**Directions**. From the data below, return the exact lines starting at the line containing "- **CODE_OF_CONDUCT**: Professional" and ending at the line containing "#### Issue and PR Management ⭐ **Very Good**", both included, and nothing else.

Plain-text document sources
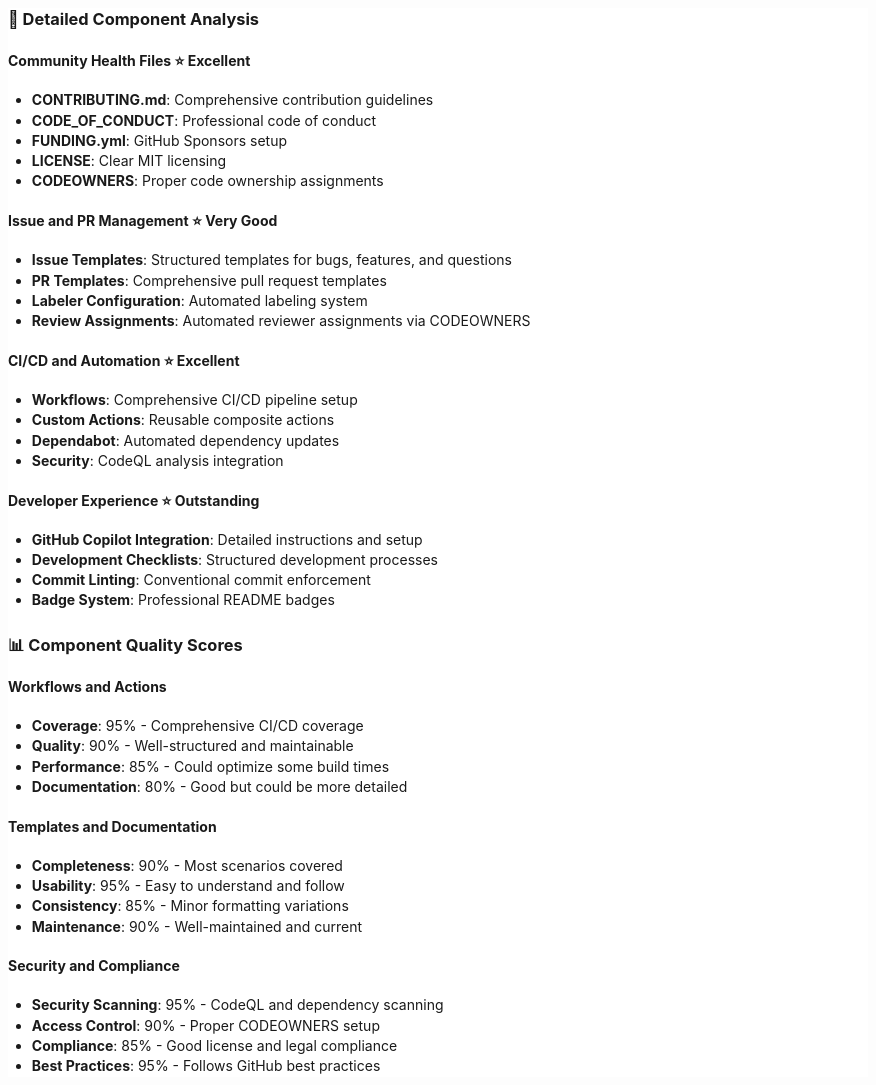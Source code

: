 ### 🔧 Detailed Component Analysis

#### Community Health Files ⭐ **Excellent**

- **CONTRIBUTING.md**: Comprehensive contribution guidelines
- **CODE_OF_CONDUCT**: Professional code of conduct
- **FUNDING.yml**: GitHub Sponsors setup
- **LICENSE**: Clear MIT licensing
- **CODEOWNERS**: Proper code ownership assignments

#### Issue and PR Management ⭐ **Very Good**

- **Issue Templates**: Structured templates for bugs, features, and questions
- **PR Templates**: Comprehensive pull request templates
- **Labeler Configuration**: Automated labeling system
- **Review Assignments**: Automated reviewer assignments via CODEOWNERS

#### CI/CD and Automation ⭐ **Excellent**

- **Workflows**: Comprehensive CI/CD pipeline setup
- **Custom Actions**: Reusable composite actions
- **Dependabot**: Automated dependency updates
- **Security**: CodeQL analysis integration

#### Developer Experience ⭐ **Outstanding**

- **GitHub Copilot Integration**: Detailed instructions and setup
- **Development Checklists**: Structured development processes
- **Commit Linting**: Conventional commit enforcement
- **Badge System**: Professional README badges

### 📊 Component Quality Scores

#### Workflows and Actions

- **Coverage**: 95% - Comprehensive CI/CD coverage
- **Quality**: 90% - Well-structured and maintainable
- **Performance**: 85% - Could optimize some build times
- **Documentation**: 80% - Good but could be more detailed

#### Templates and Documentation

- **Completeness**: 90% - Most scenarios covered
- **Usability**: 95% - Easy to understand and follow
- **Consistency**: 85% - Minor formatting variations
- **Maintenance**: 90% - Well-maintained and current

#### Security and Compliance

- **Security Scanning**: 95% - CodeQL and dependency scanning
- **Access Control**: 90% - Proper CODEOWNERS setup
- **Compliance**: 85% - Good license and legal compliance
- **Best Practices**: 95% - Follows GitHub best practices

...

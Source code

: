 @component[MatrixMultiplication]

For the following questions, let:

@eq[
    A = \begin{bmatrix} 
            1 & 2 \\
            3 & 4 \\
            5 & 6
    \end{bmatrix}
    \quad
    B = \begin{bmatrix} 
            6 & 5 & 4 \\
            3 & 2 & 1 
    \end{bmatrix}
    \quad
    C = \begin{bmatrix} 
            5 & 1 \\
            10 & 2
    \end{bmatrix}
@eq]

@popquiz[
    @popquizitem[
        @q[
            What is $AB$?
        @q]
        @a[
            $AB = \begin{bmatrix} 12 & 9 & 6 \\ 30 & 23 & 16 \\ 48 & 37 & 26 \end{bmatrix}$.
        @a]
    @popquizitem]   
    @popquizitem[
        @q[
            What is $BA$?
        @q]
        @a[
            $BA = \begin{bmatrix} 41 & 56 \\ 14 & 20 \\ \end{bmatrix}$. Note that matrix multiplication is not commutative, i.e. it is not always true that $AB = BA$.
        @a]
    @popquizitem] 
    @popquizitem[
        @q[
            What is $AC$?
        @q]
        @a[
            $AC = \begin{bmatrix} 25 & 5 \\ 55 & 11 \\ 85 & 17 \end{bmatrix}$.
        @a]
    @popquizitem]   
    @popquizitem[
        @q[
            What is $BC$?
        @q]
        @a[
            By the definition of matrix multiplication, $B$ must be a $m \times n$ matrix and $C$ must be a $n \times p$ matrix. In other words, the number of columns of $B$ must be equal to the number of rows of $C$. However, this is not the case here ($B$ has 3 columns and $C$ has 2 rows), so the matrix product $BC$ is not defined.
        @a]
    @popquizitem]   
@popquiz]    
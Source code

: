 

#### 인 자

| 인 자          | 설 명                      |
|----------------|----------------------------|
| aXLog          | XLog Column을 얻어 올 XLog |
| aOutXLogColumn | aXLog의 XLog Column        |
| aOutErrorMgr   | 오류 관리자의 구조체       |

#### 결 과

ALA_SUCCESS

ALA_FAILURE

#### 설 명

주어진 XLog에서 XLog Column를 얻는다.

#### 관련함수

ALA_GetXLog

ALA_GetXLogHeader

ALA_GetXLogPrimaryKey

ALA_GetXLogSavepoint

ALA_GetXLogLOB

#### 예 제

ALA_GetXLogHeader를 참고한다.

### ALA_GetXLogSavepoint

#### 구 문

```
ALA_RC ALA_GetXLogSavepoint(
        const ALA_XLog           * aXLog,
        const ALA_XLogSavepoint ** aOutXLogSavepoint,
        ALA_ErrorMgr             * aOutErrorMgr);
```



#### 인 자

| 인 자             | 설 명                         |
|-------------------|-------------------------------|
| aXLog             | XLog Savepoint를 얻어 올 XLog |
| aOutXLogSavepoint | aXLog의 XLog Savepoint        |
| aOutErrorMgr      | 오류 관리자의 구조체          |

**Result of the task**.
- **CODE_OF_CONDUCT**: Professional code of conduct
- **FUNDING.yml**: GitHub Sponsors setup
- **LICENSE**: Clear MIT licensing
- **CODEOWNERS**: Proper code ownership assignments

#### Issue and PR Management ⭐ **Very Good**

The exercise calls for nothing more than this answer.